The hon. Gentleman is clearly talking about some horrific material, and I am listening carefully to his case. He is far more expert in this area than I am. How does this link in with the Obscene Publications Act 1959? Does not that provide some protection in this area?
No, it does not. I am looking at changes to the Coroners and Justice Act 2009, not to the Obscene Publications Act. Otherwise I would wander into deep mire, which I am sure that Liberal Members would help me wallow in further.

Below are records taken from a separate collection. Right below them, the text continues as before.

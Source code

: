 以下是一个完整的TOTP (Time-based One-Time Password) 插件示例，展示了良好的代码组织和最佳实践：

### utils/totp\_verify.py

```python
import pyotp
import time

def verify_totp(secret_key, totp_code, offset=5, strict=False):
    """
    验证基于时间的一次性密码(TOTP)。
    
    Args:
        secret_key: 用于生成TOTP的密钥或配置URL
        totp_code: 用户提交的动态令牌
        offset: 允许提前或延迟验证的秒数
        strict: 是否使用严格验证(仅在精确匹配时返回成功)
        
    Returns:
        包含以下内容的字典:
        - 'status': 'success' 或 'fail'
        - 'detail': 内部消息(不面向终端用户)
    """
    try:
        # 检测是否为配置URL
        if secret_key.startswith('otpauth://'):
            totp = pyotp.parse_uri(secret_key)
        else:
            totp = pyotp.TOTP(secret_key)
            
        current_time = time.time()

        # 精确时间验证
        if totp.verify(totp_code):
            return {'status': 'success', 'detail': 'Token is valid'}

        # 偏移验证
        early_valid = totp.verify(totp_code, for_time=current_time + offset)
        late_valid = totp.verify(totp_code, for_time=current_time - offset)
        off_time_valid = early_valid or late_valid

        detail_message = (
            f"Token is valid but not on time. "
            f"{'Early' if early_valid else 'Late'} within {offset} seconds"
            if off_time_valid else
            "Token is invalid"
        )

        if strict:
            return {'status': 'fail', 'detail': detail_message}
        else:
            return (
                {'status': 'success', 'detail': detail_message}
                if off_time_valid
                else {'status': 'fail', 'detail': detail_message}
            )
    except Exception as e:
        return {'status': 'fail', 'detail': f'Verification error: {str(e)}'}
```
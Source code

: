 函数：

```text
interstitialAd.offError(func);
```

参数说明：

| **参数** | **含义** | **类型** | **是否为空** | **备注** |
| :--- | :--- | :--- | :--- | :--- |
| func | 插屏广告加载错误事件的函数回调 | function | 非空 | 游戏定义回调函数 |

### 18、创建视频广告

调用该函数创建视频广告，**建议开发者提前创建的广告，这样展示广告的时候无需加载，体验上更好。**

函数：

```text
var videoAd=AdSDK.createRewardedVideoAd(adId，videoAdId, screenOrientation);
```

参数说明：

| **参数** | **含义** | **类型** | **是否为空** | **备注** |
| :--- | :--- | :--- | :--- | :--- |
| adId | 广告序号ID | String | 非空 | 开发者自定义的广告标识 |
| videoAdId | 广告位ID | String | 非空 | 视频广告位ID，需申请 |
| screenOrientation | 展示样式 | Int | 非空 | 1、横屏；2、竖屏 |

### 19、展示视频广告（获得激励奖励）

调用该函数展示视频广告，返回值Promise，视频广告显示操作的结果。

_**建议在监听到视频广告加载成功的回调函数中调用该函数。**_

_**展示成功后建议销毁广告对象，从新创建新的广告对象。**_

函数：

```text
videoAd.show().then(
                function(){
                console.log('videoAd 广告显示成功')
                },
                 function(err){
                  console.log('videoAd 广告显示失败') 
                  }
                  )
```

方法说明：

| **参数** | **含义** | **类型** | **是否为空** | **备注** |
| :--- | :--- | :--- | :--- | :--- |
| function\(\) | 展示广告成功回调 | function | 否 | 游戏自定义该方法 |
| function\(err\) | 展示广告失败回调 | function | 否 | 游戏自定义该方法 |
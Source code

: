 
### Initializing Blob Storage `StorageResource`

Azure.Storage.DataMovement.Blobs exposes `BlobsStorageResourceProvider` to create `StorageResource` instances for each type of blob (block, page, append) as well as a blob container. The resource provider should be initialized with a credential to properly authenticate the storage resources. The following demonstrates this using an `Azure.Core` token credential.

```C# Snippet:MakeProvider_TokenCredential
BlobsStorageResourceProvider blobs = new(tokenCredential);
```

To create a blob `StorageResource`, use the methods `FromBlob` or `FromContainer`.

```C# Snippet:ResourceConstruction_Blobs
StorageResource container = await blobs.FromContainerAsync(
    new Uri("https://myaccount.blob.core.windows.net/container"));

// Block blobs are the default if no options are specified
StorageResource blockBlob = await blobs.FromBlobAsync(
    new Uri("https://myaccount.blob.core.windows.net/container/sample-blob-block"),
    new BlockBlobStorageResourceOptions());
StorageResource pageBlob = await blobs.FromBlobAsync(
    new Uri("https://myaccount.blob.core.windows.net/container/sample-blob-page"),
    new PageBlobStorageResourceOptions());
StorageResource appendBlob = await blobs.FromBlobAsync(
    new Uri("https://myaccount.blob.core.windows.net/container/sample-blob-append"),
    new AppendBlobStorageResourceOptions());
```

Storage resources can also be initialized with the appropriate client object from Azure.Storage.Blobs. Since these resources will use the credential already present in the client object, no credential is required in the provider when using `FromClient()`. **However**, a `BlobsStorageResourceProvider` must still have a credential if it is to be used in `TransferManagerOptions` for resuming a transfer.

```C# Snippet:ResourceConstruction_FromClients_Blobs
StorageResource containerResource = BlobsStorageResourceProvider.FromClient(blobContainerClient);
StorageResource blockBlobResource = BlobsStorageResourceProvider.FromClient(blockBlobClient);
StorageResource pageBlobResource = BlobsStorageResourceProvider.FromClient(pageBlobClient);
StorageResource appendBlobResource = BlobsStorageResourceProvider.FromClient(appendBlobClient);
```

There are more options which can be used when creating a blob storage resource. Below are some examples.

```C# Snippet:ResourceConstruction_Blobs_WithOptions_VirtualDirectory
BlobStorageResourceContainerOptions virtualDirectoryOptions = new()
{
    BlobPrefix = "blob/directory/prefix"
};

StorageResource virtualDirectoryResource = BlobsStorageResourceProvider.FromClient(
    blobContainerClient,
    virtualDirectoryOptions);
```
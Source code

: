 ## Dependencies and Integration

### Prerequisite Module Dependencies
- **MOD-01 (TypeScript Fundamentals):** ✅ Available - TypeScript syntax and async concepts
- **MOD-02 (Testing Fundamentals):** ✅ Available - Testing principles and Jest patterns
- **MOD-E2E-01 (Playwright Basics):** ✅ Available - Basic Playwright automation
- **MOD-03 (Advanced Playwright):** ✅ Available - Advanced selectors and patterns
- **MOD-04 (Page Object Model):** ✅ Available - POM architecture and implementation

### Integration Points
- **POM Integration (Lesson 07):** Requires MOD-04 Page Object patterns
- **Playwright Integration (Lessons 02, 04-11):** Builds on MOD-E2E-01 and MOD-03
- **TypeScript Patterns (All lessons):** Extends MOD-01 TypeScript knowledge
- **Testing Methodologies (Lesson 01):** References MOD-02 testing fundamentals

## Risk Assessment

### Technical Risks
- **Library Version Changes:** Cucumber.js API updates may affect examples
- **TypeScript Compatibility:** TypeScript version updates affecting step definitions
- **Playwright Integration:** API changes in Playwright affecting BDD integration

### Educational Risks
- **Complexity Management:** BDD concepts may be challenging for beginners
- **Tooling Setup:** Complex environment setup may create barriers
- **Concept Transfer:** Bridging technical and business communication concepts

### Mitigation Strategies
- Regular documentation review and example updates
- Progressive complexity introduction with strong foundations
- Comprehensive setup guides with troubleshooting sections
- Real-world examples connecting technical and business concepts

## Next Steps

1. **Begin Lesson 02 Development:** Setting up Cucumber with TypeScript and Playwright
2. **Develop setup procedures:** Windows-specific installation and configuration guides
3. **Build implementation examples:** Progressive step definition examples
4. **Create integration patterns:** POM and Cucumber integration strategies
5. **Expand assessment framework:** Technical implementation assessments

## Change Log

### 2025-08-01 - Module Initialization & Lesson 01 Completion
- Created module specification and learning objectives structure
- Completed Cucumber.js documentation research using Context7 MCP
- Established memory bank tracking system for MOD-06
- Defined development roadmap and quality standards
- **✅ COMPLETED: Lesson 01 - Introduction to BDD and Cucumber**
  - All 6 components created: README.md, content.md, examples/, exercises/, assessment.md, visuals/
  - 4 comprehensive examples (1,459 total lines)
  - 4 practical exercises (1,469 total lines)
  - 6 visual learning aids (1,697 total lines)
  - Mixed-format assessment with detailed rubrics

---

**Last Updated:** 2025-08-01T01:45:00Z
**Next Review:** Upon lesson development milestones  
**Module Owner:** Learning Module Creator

It is a pleasure to speak in this debate. I pay tribute to my colleague on the Home Affairs Committee, the hon. Member for Oxford West and Abingdon (Nicola Blackwood), who gave a fantastic example of her grasp of the details of this subject and her attitude to it. I served with her on the Committee during its inquiry into child sexual exploitation in response to localised grooming, when we all shared experiences that will stay with me and, I am sure, with her for the rest of our lives. Some of the things we saw and heard about were absolutely horrific. It is to her great credit that she has responded in a very measured way to try to address this. Her speech was exemplary in that regard.
We all think that abuse of children and of any vulnerable adult is completely and utterly unacceptable. It is a heinous crime. Everybody in this House opposes it and wants to see it ended; that is absolutely clear. It is also clear that a crime of this nature is a crime regardless of where it happens. When people go overseas to abuse children, that cannot be okay just because those children happen not to be British. That much is absolutely, completely and utterly clear.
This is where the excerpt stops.